L'on put distinguer dans l'existence de Gérard Girard, trois points essentiels qui constitueraient si l'on veut trois périodes, par certains aspects, semblables ; en somme, trois périodes comme les périodes de Picasso ; et Gérard Girard est un artiste. C'est assez jeune que Gérard Girard fut initié à la religion catholique, lorsqu'il se rendait aux fameux cours de catéchisme. Encore jeune et naïf, Gérard Girard se trouva vite fasciné par ces histoires romanesques que constituent la Création, Adam et Eve, le Sacrifice d'Abrahamn, l'histoire de Noé, de Moïse, la vie de Jésus, ses miracles, les Apôtres, etc, etc.

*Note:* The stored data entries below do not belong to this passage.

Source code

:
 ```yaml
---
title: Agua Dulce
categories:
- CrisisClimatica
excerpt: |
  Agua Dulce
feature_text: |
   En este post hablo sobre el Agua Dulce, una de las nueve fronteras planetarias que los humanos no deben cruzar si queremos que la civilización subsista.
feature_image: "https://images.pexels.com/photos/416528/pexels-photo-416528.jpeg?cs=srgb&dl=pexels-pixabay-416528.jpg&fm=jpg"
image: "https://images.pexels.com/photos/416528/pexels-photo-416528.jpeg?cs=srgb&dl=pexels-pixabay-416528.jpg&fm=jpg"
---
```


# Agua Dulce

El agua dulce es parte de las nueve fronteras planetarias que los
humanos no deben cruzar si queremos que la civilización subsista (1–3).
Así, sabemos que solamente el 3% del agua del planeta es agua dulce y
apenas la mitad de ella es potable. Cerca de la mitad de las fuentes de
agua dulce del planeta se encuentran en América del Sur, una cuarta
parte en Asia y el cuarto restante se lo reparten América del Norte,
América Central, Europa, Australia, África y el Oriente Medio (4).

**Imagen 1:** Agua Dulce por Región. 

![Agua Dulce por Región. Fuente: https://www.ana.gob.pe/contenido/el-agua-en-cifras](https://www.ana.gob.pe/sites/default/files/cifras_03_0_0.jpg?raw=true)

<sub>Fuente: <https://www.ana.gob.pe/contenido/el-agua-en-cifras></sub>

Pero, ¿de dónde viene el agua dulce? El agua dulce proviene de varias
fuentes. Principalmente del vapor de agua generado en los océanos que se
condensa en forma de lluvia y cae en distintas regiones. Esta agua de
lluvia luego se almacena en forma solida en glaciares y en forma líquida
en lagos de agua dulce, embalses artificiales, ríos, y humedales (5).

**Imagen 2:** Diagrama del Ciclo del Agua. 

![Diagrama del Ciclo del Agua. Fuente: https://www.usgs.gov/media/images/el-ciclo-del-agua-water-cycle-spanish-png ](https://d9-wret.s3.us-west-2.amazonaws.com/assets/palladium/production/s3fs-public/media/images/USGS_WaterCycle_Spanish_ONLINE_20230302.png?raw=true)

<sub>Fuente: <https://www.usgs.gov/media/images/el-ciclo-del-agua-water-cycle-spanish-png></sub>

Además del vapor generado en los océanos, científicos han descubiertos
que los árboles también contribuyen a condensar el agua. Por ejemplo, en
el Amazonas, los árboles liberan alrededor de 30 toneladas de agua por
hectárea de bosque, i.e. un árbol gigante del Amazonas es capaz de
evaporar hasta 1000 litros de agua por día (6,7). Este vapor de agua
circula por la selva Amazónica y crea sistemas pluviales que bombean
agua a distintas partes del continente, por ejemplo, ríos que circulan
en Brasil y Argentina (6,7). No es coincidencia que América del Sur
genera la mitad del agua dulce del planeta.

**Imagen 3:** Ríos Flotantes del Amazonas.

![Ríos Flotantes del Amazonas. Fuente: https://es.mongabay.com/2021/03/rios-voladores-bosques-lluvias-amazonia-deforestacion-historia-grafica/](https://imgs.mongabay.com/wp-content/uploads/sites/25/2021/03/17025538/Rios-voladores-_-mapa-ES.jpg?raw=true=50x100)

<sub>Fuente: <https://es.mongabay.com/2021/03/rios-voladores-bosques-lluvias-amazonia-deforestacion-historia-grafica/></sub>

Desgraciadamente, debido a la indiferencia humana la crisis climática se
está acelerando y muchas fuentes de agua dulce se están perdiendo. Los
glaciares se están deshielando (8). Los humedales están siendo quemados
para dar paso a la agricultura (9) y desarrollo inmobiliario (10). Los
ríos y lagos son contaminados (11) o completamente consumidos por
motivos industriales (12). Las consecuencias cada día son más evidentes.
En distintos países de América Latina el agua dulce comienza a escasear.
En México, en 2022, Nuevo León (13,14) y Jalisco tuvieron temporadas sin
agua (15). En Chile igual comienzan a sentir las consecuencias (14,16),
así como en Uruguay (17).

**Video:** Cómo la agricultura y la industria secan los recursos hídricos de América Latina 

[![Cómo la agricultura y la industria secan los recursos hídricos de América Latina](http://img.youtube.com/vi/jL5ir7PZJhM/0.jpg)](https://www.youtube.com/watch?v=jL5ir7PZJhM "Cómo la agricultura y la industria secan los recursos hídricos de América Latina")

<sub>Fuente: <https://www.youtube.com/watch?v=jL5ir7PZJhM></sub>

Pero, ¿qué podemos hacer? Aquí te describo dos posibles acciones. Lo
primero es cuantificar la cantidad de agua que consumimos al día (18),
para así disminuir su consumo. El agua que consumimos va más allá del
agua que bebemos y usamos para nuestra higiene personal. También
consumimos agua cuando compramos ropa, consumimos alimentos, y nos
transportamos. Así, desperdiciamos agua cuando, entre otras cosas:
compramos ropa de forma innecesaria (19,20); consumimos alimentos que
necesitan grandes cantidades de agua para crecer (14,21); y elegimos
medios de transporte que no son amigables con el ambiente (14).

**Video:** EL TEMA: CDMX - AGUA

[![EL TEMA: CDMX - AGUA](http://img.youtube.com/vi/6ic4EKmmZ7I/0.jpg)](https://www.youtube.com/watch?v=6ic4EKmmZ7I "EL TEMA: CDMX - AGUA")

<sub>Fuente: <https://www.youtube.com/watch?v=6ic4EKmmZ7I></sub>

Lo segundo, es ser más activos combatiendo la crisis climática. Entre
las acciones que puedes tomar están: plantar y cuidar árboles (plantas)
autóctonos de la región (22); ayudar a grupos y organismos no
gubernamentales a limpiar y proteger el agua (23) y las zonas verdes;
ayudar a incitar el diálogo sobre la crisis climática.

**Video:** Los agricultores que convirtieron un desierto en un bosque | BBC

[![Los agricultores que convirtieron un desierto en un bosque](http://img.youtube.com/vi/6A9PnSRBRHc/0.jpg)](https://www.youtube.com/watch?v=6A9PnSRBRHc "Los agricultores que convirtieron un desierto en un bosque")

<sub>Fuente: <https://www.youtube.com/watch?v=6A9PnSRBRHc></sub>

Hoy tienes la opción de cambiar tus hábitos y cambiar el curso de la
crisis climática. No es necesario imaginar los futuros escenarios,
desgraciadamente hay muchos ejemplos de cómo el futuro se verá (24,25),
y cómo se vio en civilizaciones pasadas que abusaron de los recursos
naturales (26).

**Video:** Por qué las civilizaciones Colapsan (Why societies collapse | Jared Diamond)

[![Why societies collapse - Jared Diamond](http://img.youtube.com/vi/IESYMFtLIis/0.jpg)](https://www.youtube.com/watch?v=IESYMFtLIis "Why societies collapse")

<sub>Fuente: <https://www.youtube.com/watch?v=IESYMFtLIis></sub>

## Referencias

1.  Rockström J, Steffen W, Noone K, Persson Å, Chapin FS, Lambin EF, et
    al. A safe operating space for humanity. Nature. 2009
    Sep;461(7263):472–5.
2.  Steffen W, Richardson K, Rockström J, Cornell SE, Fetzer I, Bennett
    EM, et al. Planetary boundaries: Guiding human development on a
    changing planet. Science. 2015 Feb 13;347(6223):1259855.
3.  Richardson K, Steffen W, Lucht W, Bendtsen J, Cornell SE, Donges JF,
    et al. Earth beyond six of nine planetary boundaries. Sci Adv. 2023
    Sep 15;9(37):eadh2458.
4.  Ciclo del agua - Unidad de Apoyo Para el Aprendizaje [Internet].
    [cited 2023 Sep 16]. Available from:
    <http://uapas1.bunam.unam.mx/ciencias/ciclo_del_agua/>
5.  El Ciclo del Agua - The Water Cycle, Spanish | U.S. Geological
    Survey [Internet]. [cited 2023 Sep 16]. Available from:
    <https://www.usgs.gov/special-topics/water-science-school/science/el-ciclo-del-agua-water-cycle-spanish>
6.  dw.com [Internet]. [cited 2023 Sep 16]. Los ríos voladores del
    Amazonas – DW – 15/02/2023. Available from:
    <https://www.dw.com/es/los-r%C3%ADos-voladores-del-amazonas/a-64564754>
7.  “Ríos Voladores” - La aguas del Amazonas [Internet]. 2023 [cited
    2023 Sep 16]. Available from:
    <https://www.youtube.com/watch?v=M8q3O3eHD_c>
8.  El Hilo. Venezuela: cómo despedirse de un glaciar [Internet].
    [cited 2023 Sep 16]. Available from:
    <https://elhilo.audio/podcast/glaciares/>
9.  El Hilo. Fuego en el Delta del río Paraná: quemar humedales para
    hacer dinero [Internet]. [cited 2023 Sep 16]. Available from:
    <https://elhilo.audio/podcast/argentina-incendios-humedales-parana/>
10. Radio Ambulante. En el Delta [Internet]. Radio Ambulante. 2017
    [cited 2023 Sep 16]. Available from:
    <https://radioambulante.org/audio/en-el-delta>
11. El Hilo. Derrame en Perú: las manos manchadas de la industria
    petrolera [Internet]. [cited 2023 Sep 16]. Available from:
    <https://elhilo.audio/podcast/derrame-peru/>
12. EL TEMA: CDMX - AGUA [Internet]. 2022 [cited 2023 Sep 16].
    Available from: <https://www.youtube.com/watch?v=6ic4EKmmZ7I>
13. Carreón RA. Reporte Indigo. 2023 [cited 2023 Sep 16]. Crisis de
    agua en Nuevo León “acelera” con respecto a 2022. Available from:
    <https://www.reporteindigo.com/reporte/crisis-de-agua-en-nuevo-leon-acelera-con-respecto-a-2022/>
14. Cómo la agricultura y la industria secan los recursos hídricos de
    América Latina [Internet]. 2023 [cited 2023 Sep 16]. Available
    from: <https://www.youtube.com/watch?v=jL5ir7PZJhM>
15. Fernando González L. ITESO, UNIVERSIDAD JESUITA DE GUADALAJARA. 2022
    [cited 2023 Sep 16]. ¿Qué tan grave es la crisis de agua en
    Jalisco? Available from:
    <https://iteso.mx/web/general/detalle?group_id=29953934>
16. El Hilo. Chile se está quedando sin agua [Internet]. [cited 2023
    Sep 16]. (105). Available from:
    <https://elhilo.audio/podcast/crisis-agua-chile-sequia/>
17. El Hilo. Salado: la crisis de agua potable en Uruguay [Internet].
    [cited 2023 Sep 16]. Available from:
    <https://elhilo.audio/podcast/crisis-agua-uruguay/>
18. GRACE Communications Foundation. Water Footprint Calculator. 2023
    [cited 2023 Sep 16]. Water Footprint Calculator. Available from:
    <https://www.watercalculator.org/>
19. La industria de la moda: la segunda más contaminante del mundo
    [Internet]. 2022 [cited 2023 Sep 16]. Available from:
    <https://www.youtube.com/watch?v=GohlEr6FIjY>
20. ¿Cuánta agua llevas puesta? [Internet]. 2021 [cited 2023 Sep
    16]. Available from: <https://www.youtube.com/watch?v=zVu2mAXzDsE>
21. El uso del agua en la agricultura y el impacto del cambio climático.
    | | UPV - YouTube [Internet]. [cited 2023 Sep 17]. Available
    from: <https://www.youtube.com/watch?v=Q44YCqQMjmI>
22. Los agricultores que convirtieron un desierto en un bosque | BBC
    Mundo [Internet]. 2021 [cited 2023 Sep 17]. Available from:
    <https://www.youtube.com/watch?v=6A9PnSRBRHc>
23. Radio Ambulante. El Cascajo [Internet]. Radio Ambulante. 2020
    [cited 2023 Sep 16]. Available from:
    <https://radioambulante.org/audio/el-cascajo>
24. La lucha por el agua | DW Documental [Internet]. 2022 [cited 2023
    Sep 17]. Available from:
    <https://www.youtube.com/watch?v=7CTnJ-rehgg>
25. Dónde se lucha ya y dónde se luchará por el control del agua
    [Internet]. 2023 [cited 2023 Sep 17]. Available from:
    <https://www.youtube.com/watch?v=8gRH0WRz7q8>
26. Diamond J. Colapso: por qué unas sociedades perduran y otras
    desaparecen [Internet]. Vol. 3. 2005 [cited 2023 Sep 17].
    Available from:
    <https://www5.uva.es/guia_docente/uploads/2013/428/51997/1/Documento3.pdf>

Tout cela faisant d'abord naître en Gérard Girard un évident scepticisme et puis finalement, il voulu bien concéder à l'existence de Dieu bien qu'il ne savait trop quoi dire dans ses prières, aussi se contentait-il de faire le signe de croix, juste avant de se coucher. Assez timide et surement peureux, Gérard Girard avait besoin d'une divinité seulement pour que celle-ci le protégeât ; non seulement, de n'importe quelle épreuve de la journée, mais aussi de la mort ou du danger tel que l'orage, le vent soufflant trop fort, qu'il ne supportait pas et auquel il eut pu bien implorer tous les dieu jusqu'à Horus ou Zeus pour que cela voulu bien cesser. Il reconnut par la suite que cet instant où il fut un fervent catholique entachait quelque peu sa jeunesse et qu'il dut faire bien des efforts pour sortir de cette impasse qui le maintenait dans la faiblesse.
Mais Gérard Girard est un sulfureux. Il se souvint parfaitement du jour où il décidât de ne plus prier le soir, avant d'éteindre la lumière. Le lendemain, il eut un frémissement d'angoisse car, bien qu'assuré de l'absence de dieu, etc, cela ne laissait pas de le hanté. Quand il vit que sa journée se passa fort plaisamment, le soir, il avait définitivement rompu avec Dieu. Il commença à détester les sœurs qui lui faisait son enseignement religieux, il cessât d'aller à l'église et délaissa le prêtre dont il était devenu pourtant l'ami. Aussi se contentât-il d'être intéressé par les mythes judéo-chrétiens, mais il n'y accordait plus aucune autorité qui fut pieuse.
Ces années de catholicisme radical avaient donc changé Gérard Girard qui, déjà introverti et réservé, dut faire son entrée au monde, effarouché. On le moquait beaucoup, on le frappait aussi, et Gérard Girard résistait, non pas de façon chrétienne, en supportant, mais par son mépris intérieur et l'armure qu'il tentait de se forger instinctivement pour écraser ensuite cette médiocrité qui le harcelait sans cesse, cette bassesse dépourvue de force, en vérité. Ainsi commençait à peine une période longue de méditations, presque de dix années qui consistèrent en une formation qui laissait peu de place à la pratique car Gérard Girard n'avait pas trouvé ses aises dans l'expérience où il se sentait si impuissant. Mais tous ces échecs le rendirent finalement de plus en plus fort, et au bout d'une décennie, il se lançait dans le monde, chevaleresquement, comme dans un duel où il allait devoir s'épanouir ou périr. Ce fut donc ici le début du troisième moment de la vie de Gérard Girard où après avoir écarté Dieu, et derechef, s'être formé à l'école de Guerre de la vie, il allait se livrer corps et âme à ce qu'il appelait déjà une « mission sacré » : son existence qu'il voulait désormais ériger en un édifice insubmersible, et en un destin, le plus grand jamais vécu.
C'est ainsi qu'aujourd'hui, devenu grand, Gérard Girard est le détenteur méritoire d'une librairie spécialisée dans la bande dessinée, et qu'il n'a pas fini d'étonner le monde.